Take every line from the records below that includes the word "KING".

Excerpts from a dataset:
· · ·

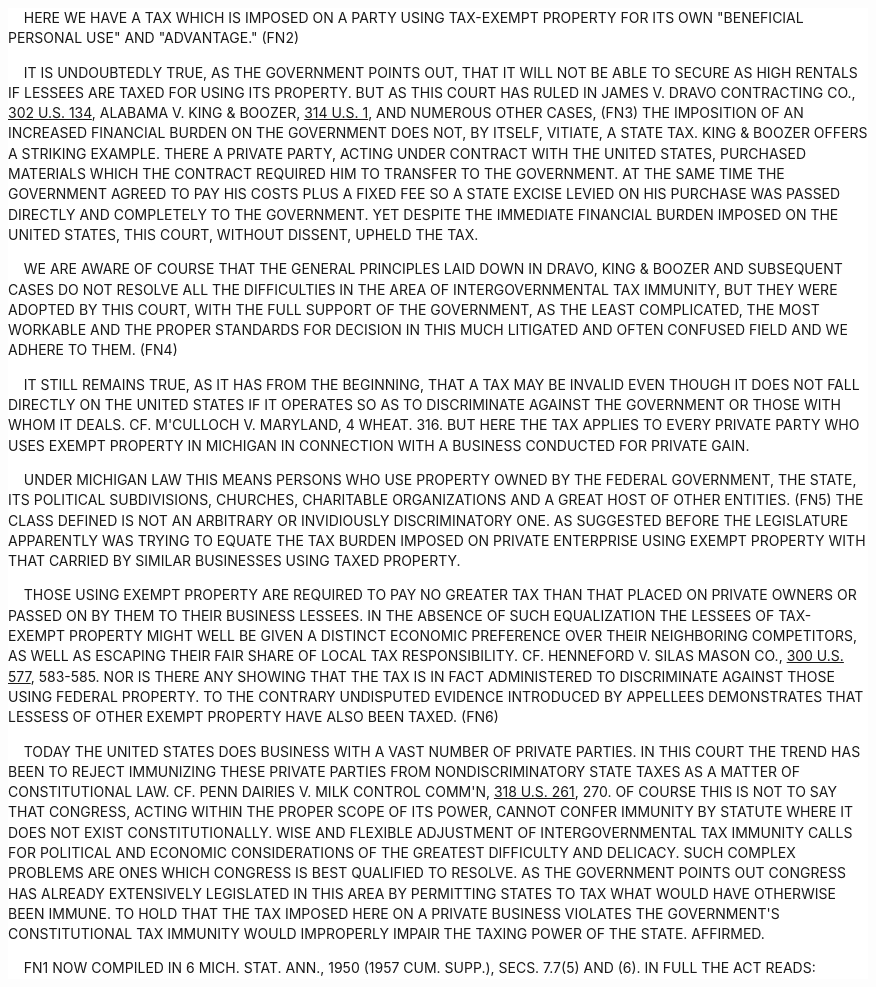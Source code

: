     HERE WE HAVE A TAX WHICH IS IMPOSED ON A PARTY USING TAX-EXEMPT PROPERTY FOR ITS OWN "BENEFICIAL PERSONAL USE" AND "ADVANTAGE."  (FN2)

    IT IS UNDOUBTEDLY TRUE, AS THE GOVERNMENT POINTS OUT, THAT IT WILL NOT BE ABLE TO SECURE AS HIGH RENTALS IF LESSEES ARE TAXED FOR USING ITS PROPERTY.  BUT AS THIS COURT HAS RULED IN JAMES V. DRAVO CONTRACTING CO., [302 U.S. 134][/us/courts/scotus/usReporter/302/134], ALABAMA V. KING & BOOZER, [314 U.S. 1][/us/courts/scotus/usReporter/314/1], AND NUMEROUS OTHER CASES, (FN3) THE IMPOSITION OF AN INCREASED FINANCIAL BURDEN ON THE GOVERNMENT DOES NOT, BY ITSELF, VITIATE, A STATE TAX.  KING & BOOZER OFFERS A STRIKING EXAMPLE.  THERE A PRIVATE PARTY, ACTING UNDER CONTRACT WITH THE UNITED STATES, PURCHASED MATERIALS WHICH THE CONTRACT REQUIRED HIM TO TRANSFER TO THE GOVERNMENT.  AT THE SAME TIME THE GOVERNMENT AGREED TO PAY HIS COSTS PLUS A FIXED FEE SO A STATE EXCISE LEVIED ON HIS PURCHASE WAS PASSED DIRECTLY AND COMPLETELY TO THE GOVERNMENT.  YET DESPITE THE IMMEDIATE FINANCIAL BURDEN IMPOSED ON THE UNITED STATES, THIS COURT, WITHOUT DISSENT, UPHELD THE TAX.

    WE ARE AWARE OF COURSE THAT THE GENERAL PRINCIPLES LAID DOWN IN DRAVO, KING & BOOZER AND SUBSEQUENT CASES DO NOT RESOLVE ALL THE DIFFICULTIES IN THE AREA OF INTERGOVERNMENTAL TAX IMMUNITY, BUT THEY WERE ADOPTED BY THIS COURT, WITH THE FULL SUPPORT OF THE GOVERNMENT, AS THE LEAST COMPLICATED, THE MOST WORKABLE AND THE PROPER STANDARDS FOR DECISION IN THIS MUCH LITIGATED AND OFTEN CONFUSED FIELD AND WE ADHERE TO THEM.  (FN4)

    IT STILL REMAINS TRUE, AS IT HAS FROM THE BEGINNING, THAT A TAX MAY BE INVALID EVEN THOUGH IT DOES NOT FALL DIRECTLY ON THE UNITED STATES IF IT OPERATES SO AS TO DISCRIMINATE AGAINST THE GOVERNMENT OR THOSE WITH WHOM IT DEALS.  CF. M'CULLOCH V. MARYLAND, 4 WHEAT.  316.  BUT HERE THE TAX APPLIES TO EVERY PRIVATE PARTY WHO USES EXEMPT PROPERTY IN MICHIGAN IN CONNECTION WITH A BUSINESS CONDUCTED FOR PRIVATE GAIN.

    UNDER MICHIGAN LAW THIS MEANS PERSONS WHO USE PROPERTY OWNED BY THE FEDERAL GOVERNMENT, THE STATE, ITS POLITICAL SUBDIVISIONS, CHURCHES, CHARITABLE ORGANIZATIONS AND A GREAT HOST OF OTHER ENTITIES.  (FN5) THE CLASS DEFINED IS NOT AN ARBITRARY OR INVIDIOUSLY DISCRIMINATORY ONE.  AS SUGGESTED BEFORE THE LEGISLATURE APPARENTLY WAS TRYING TO EQUATE THE TAX BURDEN IMPOSED ON PRIVATE ENTERPRISE USING EXEMPT PROPERTY WITH THAT CARRIED BY SIMILAR BUSINESSES USING TAXED PROPERTY.

    THOSE USING EXEMPT PROPERTY ARE REQUIRED TO PAY NO GREATER TAX THAN THAT PLACED ON PRIVATE OWNERS OR PASSED ON BY THEM TO THEIR BUSINESS LESSEES.  IN THE ABSENCE OF SUCH EQUALIZATION THE LESSEES OF TAX-EXEMPT PROPERTY MIGHT WELL BE GIVEN A DISTINCT ECONOMIC PREFERENCE OVER THEIR NEIGHBORING COMPETITORS, AS WELL AS ESCAPING THEIR FAIR SHARE OF LOCAL TAX RESPONSIBILITY.  CF. HENNEFORD V. SILAS MASON CO., [300 U.S. 577][/us/courts/scotus/usReporter/300/577], 583-585.  NOR IS THERE ANY SHOWING THAT THE TAX IS IN FACT ADMINISTERED TO DISCRIMINATE AGAINST THOSE USING FEDERAL PROPERTY.  TO THE CONTRARY UNDISPUTED EVIDENCE INTRODUCED BY APPELLEES DEMONSTRATES THAT LESSESS OF OTHER EXEMPT PROPERTY HAVE ALSO BEEN TAXED.  (FN6)

    TODAY THE UNITED STATES DOES BUSINESS WITH A VAST NUMBER OF PRIVATE PARTIES.  IN THIS COURT THE TREND HAS BEEN TO REJECT IMMUNIZING THESE PRIVATE PARTIES FROM NONDISCRIMINATORY STATE TAXES AS A MATTER OF CONSTITUTIONAL LAW.  CF. PENN DAIRIES V. MILK CONTROL COMM'N, [318 U.S. 261][/us/courts/scotus/usReporter/318/261], 270.  OF COURSE THIS IS NOT TO SAY THAT CONGRESS, ACTING WITHIN THE PROPER SCOPE OF ITS POWER, CANNOT CONFER IMMUNITY BY STATUTE WHERE IT DOES NOT EXIST CONSTITUTIONALLY.  WISE AND FLEXIBLE ADJUSTMENT OF INTERGOVERNMENTAL TAX IMMUNITY CALLS FOR POLITICAL AND ECONOMIC CONSIDERATIONS OF THE GREATEST DIFFICULTY AND DELICACY.  SUCH COMPLEX PROBLEMS ARE ONES WHICH CONGRESS IS BEST QUALIFIED TO RESOLVE.  AS THE GOVERNMENT POINTS OUT CONGRESS HAS ALREADY EXTENSIVELY LEGISLATED IN THIS AREA BY PERMITTING STATES TO TAX WHAT WOULD HAVE OTHERWISE BEEN IMMUNE.  TO HOLD THAT THE TAX IMPOSED HERE ON A PRIVATE BUSINESS VIOLATES THE GOVERNMENT'S CONSTITUTIONAL TAX IMMUNITY WOULD IMPROPERLY IMPAIR THE TAXING POWER OF THE STATE.  AFFIRMED.

    FN1  NOW COMPILED IN 6 MICH. STAT. ANN., 1950 (1957 CUM. SUPP.), SECS.  7.7(5) AND (6).  IN FULL THE ACT READS:


[/us/courts/scotus/usReporter/355/466]: https://publicdocs.github.io/go/links?ns=uslm-x&ref=%2Fus%2Fcourts%2Fscotus%2FusReporter%2F355%2F466
[/us/courts/scotus/usReporter/322/174]: https://publicdocs.github.io/go/links?ns=uslm-x&ref=%2Fus%2Fcourts%2Fscotus%2FusReporter%2F322%2F174
[/us/courts/scotus/usReporter/352/962]: https://publicdocs.github.io/go/links?ns=uslm-x&ref=%2Fus%2Fcourts%2Fscotus%2FusReporter%2F352%2F962
[/us/courts/scotus/usReporter/117/151]: https://publicdocs.github.io/go/links?ns=uslm-x&ref=%2Fus%2Fcourts%2Fscotus%2FusReporter%2F117%2F151
[/us/courts/scotus/usReporter/302/134]: https://publicdocs.github.io/go/links?ns=uslm-x&ref=%2Fus%2Fcourts%2Fscotus%2FusReporter%2F302%2F134
[/us/courts/scotus/usReporter/306/466]: https://publicdocs.github.io/go/links?ns=uslm-x&ref=%2Fus%2Fcourts%2Fscotus%2FusReporter%2F306%2F466
[/us/courts/scotus/usReporter/314/1]: https://publicdocs.github.io/go/links?ns=uslm-x&ref=%2Fus%2Fcourts%2Fscotus%2FusReporter%2F314%2F1
[/us/courts/scotus/usReporter/300/577]: https://publicdocs.github.io/go/links?ns=uslm-x&ref=%2Fus%2Fcourts%2Fscotus%2FusReporter%2F300%2F577
[/us/courts/scotus/usReporter/314/14]: https://publicdocs.github.io/go/links?ns=uslm-x&ref=%2Fus%2Fcourts%2Fscotus%2FusReporter%2F314%2F14
[/us/courts/scotus/usReporter/345/495]: https://publicdocs.github.io/go/links?ns=uslm-x&ref=%2Fus%2Fcourts%2Fscotus%2FusReporter%2F345%2F495
[/us/courts/scotus/usReporter/134/594]: https://publicdocs.github.io/go/links?ns=uslm-x&ref=%2Fus%2Fcourts%2Fscotus%2FusReporter%2F134%2F594
[/us/courts/scotus/usReporter/178/115]: https://publicdocs.github.io/go/links?ns=uslm-x&ref=%2Fus%2Fcourts%2Fscotus%2FusReporter%2F178%2F115
[/us/courts/scotus/usReporter/282/379]: https://publicdocs.github.io/go/links?ns=uslm-x&ref=%2Fus%2Fcourts%2Fscotus%2FusReporter%2F282%2F379
[/us/courts/scotus/usReporter/285/480]: https://publicdocs.github.io/go/links?ns=uslm-x&ref=%2Fus%2Fcourts%2Fscotus%2FusReporter%2F285%2F480
[/us/courts/scotus/usReporter/322/174]: https://publicdocs.github.io/go/links?ns=uslm-x&ref=%2Fus%2Fcourts%2Fscotus%2FusReporter%2F322%2F174
[/us/courts/scotus/usReporter/302/134]: https://publicdocs.github.io/go/links?ns=uslm-x&ref=%2Fus%2Fcourts%2Fscotus%2FusReporter%2F302%2F134
[/us/courts/scotus/usReporter/314/1]: https://publicdocs.github.io/go/links?ns=uslm-x&ref=%2Fus%2Fcourts%2Fscotus%2FusReporter%2F314%2F1
[/us/courts/scotus/usReporter/300/577]: https://publicdocs.github.io/go/links?ns=uslm-x&ref=%2Fus%2Fcourts%2Fscotus%2FusReporter%2F300%2F577
[/us/courts/scotus/usReporter/318/261]: https://publicdocs.github.io/go/links?ns=uslm-x&ref=%2Fus%2Fcourts%2Fscotus%2FusReporter%2F318%2F261
[/us/courts/scotus/usReporter/279/620]: https://publicdocs.github.io/go/links?ns=uslm-x&ref=%2Fus%2Fcourts%2Fscotus%2FusReporter%2F279%2F620
[/us/courts/scotus/usReporter/282/379]: https://publicdocs.github.io/go/links?ns=uslm-x&ref=%2Fus%2Fcourts%2Fscotus%2FusReporter%2F282%2F379
[/us/courts/scotus/usReporter/285/480]: https://publicdocs.github.io/go/links?ns=uslm-x&ref=%2Fus%2Fcourts%2Fscotus%2FusReporter%2F285%2F480
[/us/courts/scotus/usReporter/290/601]: https://publicdocs.github.io/go/links?ns=uslm-x&ref=%2Fus%2Fcourts%2Fscotus%2FusReporter%2F290%2F601
[/us/courts/scotus/usReporter/306/466]: https://publicdocs.github.io/go/links?ns=uslm-x&ref=%2Fus%2Fcourts%2Fscotus%2FusReporter%2F306%2F466
[/us/courts/scotus/usReporter/304/405]: https://publicdocs.github.io/go/links?ns=uslm-x&ref=%2Fus%2Fcourts%2Fscotus%2FusReporter%2F304%2F405
[/us/courts/scotus/usReporter/303/376]: https://publicdocs.github.io/go/links?ns=uslm-x&ref=%2Fus%2Fcourts%2Fscotus%2FusReporter%2F303%2F376
[/us/courts/scotus/usReporter/269/514]: https://publicdocs.github.io/go/links?ns=uslm-x&ref=%2Fus%2Fcourts%2Fscotus%2FusReporter%2F269%2F514
[/us/courts/scotus/usReporter/322/174]: https://publicdocs.github.io/go/links?ns=uslm-x&ref=%2Fus%2Fcourts%2Fscotus%2FusReporter%2F322%2F174
[/us/courts/scotus/usReporter/280/363]: https://publicdocs.github.io/go/links?ns=uslm-x&ref=%2Fus%2Fcourts%2Fscotus%2FusReporter%2F280%2F363
[/us/courts/scotus/usReporter/272/713]: https://publicdocs.github.io/go/links?ns=uslm-x&ref=%2Fus%2Fcourts%2Fscotus%2FusReporter%2F272%2F713
[/us/courts/scotus/usReporter/282/379]: https://publicdocs.github.io/go/links?ns=uslm-x&ref=%2Fus%2Fcourts%2Fscotus%2FusReporter%2F282%2F379
[/us/courts/scotus/usReporter/279/620]: https://publicdocs.github.io/go/links?ns=uslm-x&ref=%2Fus%2Fcourts%2Fscotus%2FusReporter%2F279%2F620
[/us/courts/scotus/usReporter/300/577]: https://publicdocs.github.io/go/links?ns=uslm-x&ref=%2Fus%2Fcourts%2Fscotus%2FusReporter%2F300%2F577
[/us/courts/scotus/usReporter/345/495]: https://publicdocs.github.io/go/links?ns=uslm-x&ref=%2Fus%2Fcourts%2Fscotus%2FusReporter%2F345%2F495
[/us/courts/scotus/usReporter/314/14]: https://publicdocs.github.io/go/links?ns=uslm-x&ref=%2Fus%2Fcourts%2Fscotus%2FusReporter%2F314%2F14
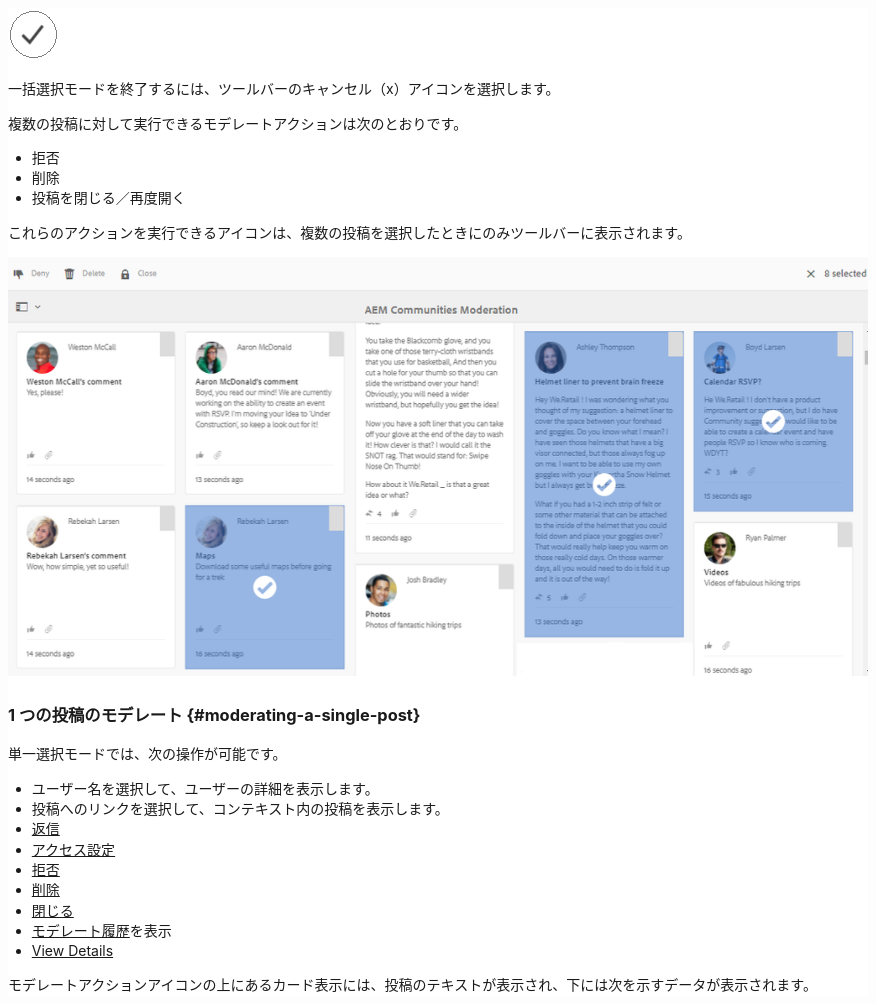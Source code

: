 ![select-icon](assets/select-icon.png)

一括選択モードを終了するには、ツールバーのキャンセル（x）アイコンを選択します。

複数の投稿に対して実行できるモデレートアクションは次のとおりです。

* 拒否
* 削除
* 投稿を閉じる／再度開く

これらのアクションを実行できるアイコンは、複数の投稿を選択したときにのみツールバーに表示されます。

![牛モデレート](assets/bulkmoderate.png)

### 1 つの投稿のモデレート {#moderating-a-single-post}

単一選択モードでは、次の操作が可能です。

* ユーザー名を選択して、ユーザーの詳細を表示します。
* 投稿へのリンクを選択して、コンテキスト内の投稿を表示します。
* [返信](#reply)
* [アクセス設定](#allow)
* [拒否](#deny)
* [削除](#delete)
* [閉じる](#close)
* [モデレート履歴](#moderation-history)を表示
* [View Details](#viewdetails)

モデレートアクションアイコンの上にあるカード表示には、投稿のテキストが表示され、下には次を示すデータが表示されます。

· · ·

-- The answer --
    IT IS UNDOUBTEDLY TRUE, AS THE GOVERNMENT POINTS OUT, THAT IT WILL NOT BE ABLE TO SECURE AS HIGH RENTALS IF LESSEES ARE TAXED FOR USING ITS PROPERTY.  BUT AS THIS COURT HAS RULED IN JAMES V. DRAVO CONTRACTING CO., [302 U.S. 134][/us/courts/scotus/usReporter/302/134], ALABAMA V. KING & BOOZER, [314 U.S. 1][/us/courts/scotus/usReporter/314/1], AND NUMEROUS OTHER CASES, (FN3) THE IMPOSITION OF AN INCREASED FINANCIAL BURDEN ON THE GOVERNMENT DOES NOT, BY ITSELF, VITIATE, A STATE TAX.  KING & BOOZER OFFERS A STRIKING EXAMPLE.  THERE A PRIVATE PARTY, ACTING UNDER CONTRACT WITH THE UNITED STATES, PURCHASED MATERIALS WHICH THE CONTRACT REQUIRED HIM TO TRANSFER TO THE GOVERNMENT.  AT THE SAME TIME THE GOVERNMENT AGREED TO PAY HIS COSTS PLUS A FIXED FEE SO A STATE EXCISE LEVIED ON HIS PURCHASE WAS PASSED DIRECTLY AND COMPLETELY TO THE GOVERNMENT.  YET DESPITE THE IMMEDIATE FINANCIAL BURDEN IMPOSED ON THE UNITED STATES, THIS COURT, WITHOUT DISSENT, UPHELD THE TAX.
    WE ARE AWARE OF COURSE THAT THE GENERAL PRINCIPLES LAID DOWN IN DRAVO, KING & BOOZER AND SUBSEQUENT CASES DO NOT RESOLVE ALL THE DIFFICULTIES IN THE AREA OF INTERGOVERNMENTAL TAX IMMUNITY, BUT THEY WERE ADOPTED BY THIS COURT, WITH THE FULL SUPPORT OF THE GOVERNMENT, AS THE LEAST COMPLICATED, THE MOST WORKABLE AND THE PROPER STANDARDS FOR DECISION IN THIS MUCH LITIGATED AND OFTEN CONFUSED FIELD AND WE ADHERE TO THEM.  (FN4)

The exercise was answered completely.